*Instructions for the task*.
From the entries below, copy every line that has the word "season".

_ _ _ _

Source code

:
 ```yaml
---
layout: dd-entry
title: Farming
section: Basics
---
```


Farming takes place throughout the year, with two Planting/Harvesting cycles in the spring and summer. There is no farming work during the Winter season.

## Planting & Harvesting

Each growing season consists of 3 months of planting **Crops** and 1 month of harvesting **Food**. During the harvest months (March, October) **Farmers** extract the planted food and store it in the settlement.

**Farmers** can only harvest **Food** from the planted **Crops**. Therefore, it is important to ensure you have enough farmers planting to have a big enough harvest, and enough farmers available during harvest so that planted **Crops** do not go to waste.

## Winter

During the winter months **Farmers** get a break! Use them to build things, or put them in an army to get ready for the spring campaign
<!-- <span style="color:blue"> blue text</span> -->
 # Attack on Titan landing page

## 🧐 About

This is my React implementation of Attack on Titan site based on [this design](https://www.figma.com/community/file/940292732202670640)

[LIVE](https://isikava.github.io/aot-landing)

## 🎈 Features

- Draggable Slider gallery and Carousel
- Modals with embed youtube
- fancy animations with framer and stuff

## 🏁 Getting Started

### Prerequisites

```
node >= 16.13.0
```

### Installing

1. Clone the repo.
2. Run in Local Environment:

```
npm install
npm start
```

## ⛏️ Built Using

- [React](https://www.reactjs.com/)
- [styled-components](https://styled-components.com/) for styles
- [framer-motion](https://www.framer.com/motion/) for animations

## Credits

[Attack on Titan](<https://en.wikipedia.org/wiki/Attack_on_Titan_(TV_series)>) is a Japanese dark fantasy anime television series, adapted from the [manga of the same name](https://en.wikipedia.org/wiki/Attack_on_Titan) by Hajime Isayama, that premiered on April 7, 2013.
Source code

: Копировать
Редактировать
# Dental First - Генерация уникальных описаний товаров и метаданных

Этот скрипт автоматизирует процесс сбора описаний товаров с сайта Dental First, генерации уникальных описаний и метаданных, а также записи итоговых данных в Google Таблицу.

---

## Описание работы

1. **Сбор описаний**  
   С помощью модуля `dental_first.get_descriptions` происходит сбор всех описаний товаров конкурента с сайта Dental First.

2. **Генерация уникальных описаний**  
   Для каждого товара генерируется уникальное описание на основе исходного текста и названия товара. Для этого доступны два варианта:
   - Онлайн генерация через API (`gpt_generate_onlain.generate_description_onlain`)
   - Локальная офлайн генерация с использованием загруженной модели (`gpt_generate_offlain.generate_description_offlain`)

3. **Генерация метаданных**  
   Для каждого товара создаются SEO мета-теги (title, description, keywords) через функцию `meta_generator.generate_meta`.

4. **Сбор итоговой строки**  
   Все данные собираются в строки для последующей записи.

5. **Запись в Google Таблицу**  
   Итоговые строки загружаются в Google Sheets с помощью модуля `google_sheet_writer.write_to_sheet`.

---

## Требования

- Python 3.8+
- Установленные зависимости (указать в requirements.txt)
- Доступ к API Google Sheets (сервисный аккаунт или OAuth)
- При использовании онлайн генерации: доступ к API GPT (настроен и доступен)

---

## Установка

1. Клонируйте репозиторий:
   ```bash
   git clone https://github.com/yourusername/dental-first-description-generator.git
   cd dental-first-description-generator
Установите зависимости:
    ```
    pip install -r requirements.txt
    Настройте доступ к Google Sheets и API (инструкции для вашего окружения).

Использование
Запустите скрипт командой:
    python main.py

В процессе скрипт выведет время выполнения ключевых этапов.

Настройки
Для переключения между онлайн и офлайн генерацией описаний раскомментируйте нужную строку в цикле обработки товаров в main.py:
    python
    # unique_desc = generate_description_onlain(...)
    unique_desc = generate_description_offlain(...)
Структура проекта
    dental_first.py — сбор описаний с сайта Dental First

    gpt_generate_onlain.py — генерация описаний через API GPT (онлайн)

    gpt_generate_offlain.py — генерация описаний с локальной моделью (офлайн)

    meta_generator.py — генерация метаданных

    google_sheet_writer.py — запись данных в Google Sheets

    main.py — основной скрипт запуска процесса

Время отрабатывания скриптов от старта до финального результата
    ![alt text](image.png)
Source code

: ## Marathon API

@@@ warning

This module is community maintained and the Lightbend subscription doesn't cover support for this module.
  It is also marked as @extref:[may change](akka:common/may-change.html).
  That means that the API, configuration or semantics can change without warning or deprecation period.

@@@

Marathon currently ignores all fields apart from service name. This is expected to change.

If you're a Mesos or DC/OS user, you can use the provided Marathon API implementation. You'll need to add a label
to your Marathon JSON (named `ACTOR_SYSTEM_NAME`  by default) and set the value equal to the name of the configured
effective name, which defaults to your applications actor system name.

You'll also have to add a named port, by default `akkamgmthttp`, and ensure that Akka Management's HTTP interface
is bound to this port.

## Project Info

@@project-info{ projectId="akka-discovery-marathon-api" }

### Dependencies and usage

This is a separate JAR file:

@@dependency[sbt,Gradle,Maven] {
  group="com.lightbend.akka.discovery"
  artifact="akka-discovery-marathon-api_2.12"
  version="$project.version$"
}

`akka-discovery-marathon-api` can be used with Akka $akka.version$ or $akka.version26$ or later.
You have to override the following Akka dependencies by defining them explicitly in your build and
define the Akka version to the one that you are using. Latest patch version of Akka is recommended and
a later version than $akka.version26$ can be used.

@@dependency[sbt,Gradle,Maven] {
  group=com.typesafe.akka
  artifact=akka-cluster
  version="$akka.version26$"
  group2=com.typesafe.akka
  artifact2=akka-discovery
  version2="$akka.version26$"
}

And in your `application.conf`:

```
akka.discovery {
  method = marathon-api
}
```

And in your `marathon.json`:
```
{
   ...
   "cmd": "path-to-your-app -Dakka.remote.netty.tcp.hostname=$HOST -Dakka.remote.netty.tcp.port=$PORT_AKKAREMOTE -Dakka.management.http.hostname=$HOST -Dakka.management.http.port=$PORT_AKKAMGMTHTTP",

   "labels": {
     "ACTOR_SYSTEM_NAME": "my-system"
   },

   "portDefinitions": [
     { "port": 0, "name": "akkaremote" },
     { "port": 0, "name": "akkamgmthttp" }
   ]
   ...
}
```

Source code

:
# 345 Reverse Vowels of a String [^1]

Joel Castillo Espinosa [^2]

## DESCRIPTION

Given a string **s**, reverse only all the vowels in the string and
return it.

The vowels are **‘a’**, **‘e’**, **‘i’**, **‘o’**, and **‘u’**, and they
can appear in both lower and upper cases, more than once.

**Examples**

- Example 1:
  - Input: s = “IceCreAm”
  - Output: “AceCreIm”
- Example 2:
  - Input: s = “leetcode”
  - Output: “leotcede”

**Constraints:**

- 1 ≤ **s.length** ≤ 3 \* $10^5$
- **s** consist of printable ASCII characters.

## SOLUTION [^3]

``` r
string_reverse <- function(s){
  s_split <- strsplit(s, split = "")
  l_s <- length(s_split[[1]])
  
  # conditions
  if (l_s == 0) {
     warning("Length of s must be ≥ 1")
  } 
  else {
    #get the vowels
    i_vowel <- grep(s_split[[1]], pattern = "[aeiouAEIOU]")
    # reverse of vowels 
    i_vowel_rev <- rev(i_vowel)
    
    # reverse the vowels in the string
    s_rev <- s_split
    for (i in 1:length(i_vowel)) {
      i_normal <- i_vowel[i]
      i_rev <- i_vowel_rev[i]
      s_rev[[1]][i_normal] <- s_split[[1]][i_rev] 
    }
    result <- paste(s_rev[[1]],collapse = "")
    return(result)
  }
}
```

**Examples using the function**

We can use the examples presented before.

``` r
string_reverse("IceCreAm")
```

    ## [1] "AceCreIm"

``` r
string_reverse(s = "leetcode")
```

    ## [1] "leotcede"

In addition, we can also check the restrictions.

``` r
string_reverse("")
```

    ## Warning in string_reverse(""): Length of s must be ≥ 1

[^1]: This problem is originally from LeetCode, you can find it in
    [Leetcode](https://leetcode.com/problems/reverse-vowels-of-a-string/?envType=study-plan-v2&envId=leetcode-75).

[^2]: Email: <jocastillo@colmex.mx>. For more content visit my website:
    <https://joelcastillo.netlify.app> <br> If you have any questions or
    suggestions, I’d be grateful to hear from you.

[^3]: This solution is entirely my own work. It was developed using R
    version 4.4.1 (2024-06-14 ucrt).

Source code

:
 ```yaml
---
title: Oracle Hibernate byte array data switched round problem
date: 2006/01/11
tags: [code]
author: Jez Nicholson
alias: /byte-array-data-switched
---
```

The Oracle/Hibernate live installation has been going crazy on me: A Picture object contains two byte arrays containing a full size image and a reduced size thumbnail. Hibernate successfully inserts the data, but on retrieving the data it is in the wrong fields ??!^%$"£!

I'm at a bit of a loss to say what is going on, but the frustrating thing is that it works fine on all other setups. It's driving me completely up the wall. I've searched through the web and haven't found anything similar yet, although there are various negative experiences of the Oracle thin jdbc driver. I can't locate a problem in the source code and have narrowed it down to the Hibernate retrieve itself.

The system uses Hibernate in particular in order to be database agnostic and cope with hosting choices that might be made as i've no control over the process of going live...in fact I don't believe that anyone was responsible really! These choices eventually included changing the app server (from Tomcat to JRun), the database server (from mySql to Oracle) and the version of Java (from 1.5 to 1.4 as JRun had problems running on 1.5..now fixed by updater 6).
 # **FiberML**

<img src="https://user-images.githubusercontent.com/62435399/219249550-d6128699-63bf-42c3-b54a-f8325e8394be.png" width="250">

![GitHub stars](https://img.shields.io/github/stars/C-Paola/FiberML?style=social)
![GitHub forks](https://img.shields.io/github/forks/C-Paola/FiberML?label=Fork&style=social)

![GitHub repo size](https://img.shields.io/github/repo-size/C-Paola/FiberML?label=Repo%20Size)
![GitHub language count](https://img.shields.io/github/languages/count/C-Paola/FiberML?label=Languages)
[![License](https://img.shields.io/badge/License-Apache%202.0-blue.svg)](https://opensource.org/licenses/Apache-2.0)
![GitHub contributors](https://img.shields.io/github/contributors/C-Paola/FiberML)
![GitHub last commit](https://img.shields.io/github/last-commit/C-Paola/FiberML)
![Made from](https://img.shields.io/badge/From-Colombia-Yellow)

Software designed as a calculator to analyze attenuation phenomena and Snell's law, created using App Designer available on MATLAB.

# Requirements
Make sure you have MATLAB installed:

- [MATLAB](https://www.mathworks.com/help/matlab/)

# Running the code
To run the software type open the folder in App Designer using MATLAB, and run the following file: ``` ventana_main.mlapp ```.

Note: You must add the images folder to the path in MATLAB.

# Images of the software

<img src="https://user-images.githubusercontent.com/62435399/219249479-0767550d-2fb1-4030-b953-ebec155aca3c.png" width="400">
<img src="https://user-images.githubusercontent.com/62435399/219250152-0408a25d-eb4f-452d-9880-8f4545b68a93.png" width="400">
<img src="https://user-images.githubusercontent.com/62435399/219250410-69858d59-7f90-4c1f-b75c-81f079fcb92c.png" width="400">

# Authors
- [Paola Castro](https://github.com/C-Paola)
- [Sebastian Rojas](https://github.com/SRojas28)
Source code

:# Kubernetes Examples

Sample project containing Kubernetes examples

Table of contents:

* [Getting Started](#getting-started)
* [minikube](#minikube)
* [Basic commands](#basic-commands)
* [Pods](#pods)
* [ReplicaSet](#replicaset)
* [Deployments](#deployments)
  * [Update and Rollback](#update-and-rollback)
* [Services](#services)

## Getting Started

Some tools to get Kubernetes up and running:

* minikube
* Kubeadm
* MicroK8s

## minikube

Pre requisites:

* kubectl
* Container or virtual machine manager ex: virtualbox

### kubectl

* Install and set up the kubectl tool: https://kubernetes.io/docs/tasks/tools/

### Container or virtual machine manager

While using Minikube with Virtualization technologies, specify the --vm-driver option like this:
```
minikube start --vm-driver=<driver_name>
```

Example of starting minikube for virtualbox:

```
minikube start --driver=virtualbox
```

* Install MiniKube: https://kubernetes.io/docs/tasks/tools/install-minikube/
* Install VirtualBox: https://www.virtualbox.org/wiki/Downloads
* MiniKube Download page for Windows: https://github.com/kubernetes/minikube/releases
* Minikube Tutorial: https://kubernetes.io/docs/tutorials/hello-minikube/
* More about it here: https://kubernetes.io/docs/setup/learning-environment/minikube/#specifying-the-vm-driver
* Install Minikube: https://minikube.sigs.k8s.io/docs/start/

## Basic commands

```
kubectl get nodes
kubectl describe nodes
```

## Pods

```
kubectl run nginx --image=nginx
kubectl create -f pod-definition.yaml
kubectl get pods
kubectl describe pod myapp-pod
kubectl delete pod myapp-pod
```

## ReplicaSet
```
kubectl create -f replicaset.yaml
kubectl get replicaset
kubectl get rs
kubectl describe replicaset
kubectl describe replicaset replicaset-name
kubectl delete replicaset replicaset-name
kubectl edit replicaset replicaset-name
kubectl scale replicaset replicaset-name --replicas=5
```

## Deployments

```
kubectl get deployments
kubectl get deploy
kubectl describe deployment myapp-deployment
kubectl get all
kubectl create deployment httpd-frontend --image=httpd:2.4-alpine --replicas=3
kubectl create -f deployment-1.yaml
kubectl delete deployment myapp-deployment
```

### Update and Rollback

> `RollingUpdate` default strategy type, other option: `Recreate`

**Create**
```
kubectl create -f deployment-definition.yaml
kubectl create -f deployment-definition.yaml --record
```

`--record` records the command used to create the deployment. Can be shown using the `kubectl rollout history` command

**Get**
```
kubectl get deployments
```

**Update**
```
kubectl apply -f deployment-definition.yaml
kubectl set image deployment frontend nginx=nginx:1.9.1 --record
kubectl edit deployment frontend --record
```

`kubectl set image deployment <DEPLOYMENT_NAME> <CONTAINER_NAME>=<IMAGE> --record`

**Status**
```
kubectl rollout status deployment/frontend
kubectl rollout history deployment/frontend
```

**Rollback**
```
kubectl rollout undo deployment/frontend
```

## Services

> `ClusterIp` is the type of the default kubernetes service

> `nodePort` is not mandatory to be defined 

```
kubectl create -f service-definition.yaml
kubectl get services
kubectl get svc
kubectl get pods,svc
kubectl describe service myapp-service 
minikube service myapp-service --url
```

_ _ _ _

*Result of this exercise*.
Farming takes place throughout the year, with two Planting/Harvesting cycles in the spring and summer. There is no farming work during the Winter season.
Each growing season consists of 3 months of planting **Crops** and 1 month of harvesting **Food**. During the harvest months (March, October) **Farmers** extract the planted food and store it in the settlement.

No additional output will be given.